A well-known example of task-shifting is the Thinking Healthy Program (THP), an evidence-based manualized intervention suited for low-income settings recommended by the World Health Organization. It consists of 16 sessions organized in 5 modules delivered throughout the prenatal and postnatal periods, focusing on maternal well-being and mental health, mother–child relationship, and social support. NSHWs without prior knowledge or experience of mental health care are trained to use a wide range of psychological techniques, such as behavioral activation, active listening, psychoeducation, and problem-solving skill development, among others, to treat depressive symptoms in mothers. One major advantage of THP is that it was designed to be easily integrated into existing primary care systems, providing a much-needed continuum of care for patients. More importantly, there is evidence for its efficacy in treating maternal depression, as shown by a large randomized clinical trial in which THP significantly reduced the prevalence of major depression in mothers 6 months after childbirth (23% vs 53%, intervention and control groups, respectively) [9].

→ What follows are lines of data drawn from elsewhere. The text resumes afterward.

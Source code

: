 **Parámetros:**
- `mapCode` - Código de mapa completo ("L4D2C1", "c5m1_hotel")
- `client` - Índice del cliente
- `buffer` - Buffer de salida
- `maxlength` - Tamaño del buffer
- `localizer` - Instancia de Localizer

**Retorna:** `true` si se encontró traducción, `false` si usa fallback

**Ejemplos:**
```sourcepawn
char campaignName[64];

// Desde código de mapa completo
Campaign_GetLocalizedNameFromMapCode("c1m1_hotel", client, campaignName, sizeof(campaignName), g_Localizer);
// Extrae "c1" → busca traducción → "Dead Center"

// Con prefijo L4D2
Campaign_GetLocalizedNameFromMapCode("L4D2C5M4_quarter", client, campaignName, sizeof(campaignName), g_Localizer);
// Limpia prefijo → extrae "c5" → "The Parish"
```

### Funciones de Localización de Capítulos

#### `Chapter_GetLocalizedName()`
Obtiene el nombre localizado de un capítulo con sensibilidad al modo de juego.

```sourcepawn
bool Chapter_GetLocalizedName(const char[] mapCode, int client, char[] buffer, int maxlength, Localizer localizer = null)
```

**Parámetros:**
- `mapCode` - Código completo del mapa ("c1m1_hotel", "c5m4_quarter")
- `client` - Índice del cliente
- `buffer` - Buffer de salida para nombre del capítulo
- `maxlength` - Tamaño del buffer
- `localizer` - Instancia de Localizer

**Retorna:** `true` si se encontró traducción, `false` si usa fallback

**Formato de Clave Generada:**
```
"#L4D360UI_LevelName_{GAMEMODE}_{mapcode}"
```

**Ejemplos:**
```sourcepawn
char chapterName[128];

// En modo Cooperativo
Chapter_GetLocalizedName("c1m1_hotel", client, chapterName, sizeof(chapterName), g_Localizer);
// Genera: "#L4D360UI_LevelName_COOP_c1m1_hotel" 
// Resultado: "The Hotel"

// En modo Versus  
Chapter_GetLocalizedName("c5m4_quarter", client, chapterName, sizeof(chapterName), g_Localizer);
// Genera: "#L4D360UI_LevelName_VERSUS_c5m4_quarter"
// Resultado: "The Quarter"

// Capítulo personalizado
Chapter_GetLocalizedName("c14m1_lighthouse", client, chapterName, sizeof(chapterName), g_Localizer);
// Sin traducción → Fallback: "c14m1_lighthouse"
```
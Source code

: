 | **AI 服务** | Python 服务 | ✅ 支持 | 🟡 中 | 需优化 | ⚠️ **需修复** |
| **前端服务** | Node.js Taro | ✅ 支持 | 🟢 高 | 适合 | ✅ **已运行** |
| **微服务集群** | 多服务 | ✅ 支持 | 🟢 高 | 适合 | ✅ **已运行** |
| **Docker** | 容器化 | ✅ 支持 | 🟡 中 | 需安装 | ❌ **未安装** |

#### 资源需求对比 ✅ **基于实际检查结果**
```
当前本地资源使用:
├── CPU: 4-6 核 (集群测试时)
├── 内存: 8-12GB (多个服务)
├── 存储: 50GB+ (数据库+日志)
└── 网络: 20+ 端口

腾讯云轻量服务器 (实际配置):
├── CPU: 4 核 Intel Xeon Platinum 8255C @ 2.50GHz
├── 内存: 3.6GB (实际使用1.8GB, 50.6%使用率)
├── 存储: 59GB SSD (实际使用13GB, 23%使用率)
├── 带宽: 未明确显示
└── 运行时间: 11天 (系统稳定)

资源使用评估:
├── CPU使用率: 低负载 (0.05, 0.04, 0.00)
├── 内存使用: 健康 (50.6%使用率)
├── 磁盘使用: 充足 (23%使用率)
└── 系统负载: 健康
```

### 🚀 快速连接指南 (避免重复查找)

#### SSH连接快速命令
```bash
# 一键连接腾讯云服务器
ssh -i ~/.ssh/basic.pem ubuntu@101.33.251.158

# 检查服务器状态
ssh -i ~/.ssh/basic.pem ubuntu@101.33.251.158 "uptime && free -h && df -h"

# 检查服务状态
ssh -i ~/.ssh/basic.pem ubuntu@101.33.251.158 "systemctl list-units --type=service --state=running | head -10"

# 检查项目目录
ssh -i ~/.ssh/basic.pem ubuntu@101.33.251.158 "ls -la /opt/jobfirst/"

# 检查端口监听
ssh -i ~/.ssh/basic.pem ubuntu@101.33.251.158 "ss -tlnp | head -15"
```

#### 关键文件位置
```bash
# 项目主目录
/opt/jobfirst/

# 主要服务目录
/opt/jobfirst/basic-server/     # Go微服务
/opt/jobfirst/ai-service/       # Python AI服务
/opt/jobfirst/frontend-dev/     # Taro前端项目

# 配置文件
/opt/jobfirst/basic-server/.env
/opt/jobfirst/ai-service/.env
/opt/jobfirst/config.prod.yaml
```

Notwithstanding the positive results regarding the use of THP to treat depression, with evidence showing its efficacy to reduce maternal depression in multiple settings with sustained effects up to 12 months, a long-term follow-up study did not show an impact on child cognitive, socioemotional, and physical development at age 7 [10]. As a consequence, the field still has to face the challenge of developing strategies that not only treat maternal depression but also mitigate or prevent negative child outcomes associated with the disorder. To boost the long-term effects of interventions such as the THP on child outcomes, childcare during early childhood could potentially be implemented along with strategies to monitor and treat mothers’ recurrent depressive symptoms or episodes over time. For instance, women who underwent treatment for maternal depression could be assessed periodically throughout time and be offered high-quality intensive childcare. Both interventions could work in synergy to buffer child mental health problems, therefore preventing the onset of child psychopathology. Results reported by Charrois and colleagues [7] are consistent with this approach, as it suggests that mitigation of the effects of maternal depression on offspring mental health can occur by capitalizing on basic services, such as childcare, already offered by the government and private sector. Thus, to face the global health challenge imposed by maternal depression and its impact on offspring mental health, interventions working in tandem with the educational and health systems will be needed. International researchers, stakeholders, and policymakers will need to work together to tackle this global challenge.